Waldeck-Rousseau lui fit simplement demander s’il consentait à se dessaisir des pièces qu’il avait produites au cours de sa déposition ; nécessairement, Esterhazy refusa.

Il écrivit encore quelques lettres d’injures, réfléchit enfin qu’il perdait sa peine, chercha un autre emploi de ses facultés et ne tarda pas à trouver. Une dame française, qui tenait une maison de rendez-vous, où elle travaillait, quand il le fallait, de sa personne, le prit pour amant de cœur, recruteur et secrétaire. Le ménage marcha assez bien pendant deux ans.
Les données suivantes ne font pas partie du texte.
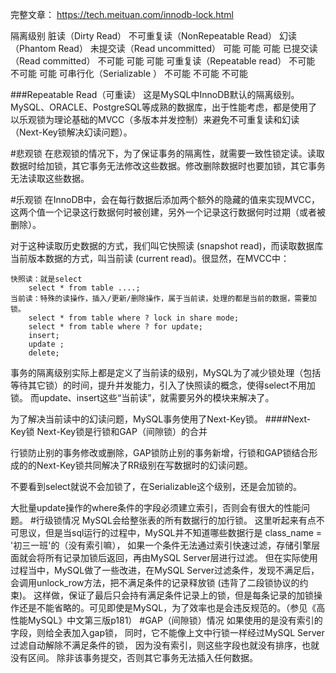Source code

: 完整文章：
https://tech.meituan.com/innodb-lock.html

隔离级别 	                脏读（Dirty Read） 	不可重复读（NonRepeatable Read） 	幻读（Phantom Read）
未提交读（Read uncommitted） 	可能 	                  可能 	                       可能
已提交读（Read committed） 	不可能 	                  可能 	                       可能
可重复读（Repeatable read） 	不可能 	                  不可能 	                   可能
可串行化（Serializable ） 	不可能 	                  不可能 	                   不可能



###Repeatable Read（可重读）
这是MySQL中InnoDB默认的隔离级别。
MySQL、ORACLE、PostgreSQL等成熟的数据库，出于性能考虑，都是使用了以乐观锁为理论基础的MVCC（多版本并发控制）来避免不可重复读和幻读（Next-Key锁解决幻读问题）。

#悲观锁
在悲观锁的情况下，为了保证事务的隔离性，就需要一致性锁定读。读取数据时给加锁，其它事务无法修改这些数据。修改删除数据时也要加锁，其它事务无法读取这些数据。

#乐观锁
在InnoDB中，会在每行数据后添加两个额外的隐藏的值来实现MVCC，这两个值一个记录这行数据何时被创建，另外一个记录这行数据何时过期（或者被删除）。


对于这种读取历史数据的方式，我们叫它快照读 (snapshot read)，而读取数据库当前版本数据的方式，叫当前读 (current read)。很显然，在MVCC中：

    快照读：就是select
        select * from table ....;
    当前读：特殊的读操作，插入/更新/删除操作，属于当前读，处理的都是当前的数据，需要加锁。
        select * from table where ? lock in share mode;
        select * from table where ? for update;
        insert;
        update ;
        delete;

事务的隔离级别实际上都是定义了当前读的级别，MySQL为了减少锁处理（包括等待其它锁）的时间，提升并发能力，引入了快照读的概念，使得select不用加锁。
而update、insert这些“当前读”，就需要另外的模块来解决了。

为了解决当前读中的幻读问题，MySQL事务使用了Next-Key锁。
####Next-Key锁
Next-Key锁是行锁和GAP（间隙锁）的合并


行锁防止别的事务修改或删除，GAP锁防止别的事务新增，行锁和GAP锁结合形成的的Next-Key锁共同解决了RR级别在写数据时的幻读问题。


不要看到select就说不会加锁了，在Serializable这个级别，还是会加锁的。

大批量update操作的where条件的字段必须建立索引，否则会有很大的性能问题。
#行级锁情况
MySQL会给整张表的所有数据行的加行锁。
这里听起来有点不可思议，但是当sql运行的过程中，MySQL并不知道哪些数据行是 class_name = '初三一班'的（没有索引嘛），
如果一个条件无法通过索引快速过滤，存储引擎层面就会将所有记录加锁后返回，再由MySQL Server层进行过滤。
但在实际使用过程当中，MySQL做了一些改进，在MySQL Server过滤条件，发现不满足后，会调用unlock_row方法，把不满足条件的记录释放锁 (违背了二段锁协议的约束)。
这样做，保证了最后只会持有满足条件记录上的锁，但是每条记录的加锁操作还是不能省略的。可见即使是MySQL，为了效率也是会违反规范的。（参见《高性能MySQL》中文第三版p181）
#GAP（间隙锁）情况
如果使用的是没有索引的字段，则给全表加入gap锁，
同时，它不能像上文中行锁一样经过MySQL Server过滤自动解除不满足条件的锁，
因为没有索引，则这些字段也就没有排序，也就没有区间。
除非该事务提交，否则其它事务无法插入任何数据。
Elle s’aperçut alors qu’il la volait, le mit à la porte et, ayant liquidé sa maison, rentra en France où elle épousa un gendarme.

XII

La session parlementaire fut très calme. — Deschanel, réélu président, l’ouvrit par un discours sur « la terrible crise que le pays venait de traverser ». Comme il avait eu soin de ne pas s’y engager, (même avant de monter au fauteuil, où le président, en effet, « doit rester en dehors de la lutte des partis »), il put distribuer au parti de la Justice, dont avait été son père, et à l’autre, la même dose d’éloges et de regrets, d’avertissements et de conseils. Il affirma ainsi que, des deux côtés, « de nobles esprits, des consciences droites et de généreux cœurs avaient lutté et souffert », recommanda aux hommes clairvoyants, dans les deux camps, « de répudier les exagérations et les excès qui compromettent les plus respectables causes », et, saluant « la trêve de l’Exposition », demanda pourquoi elle ne durerait pas.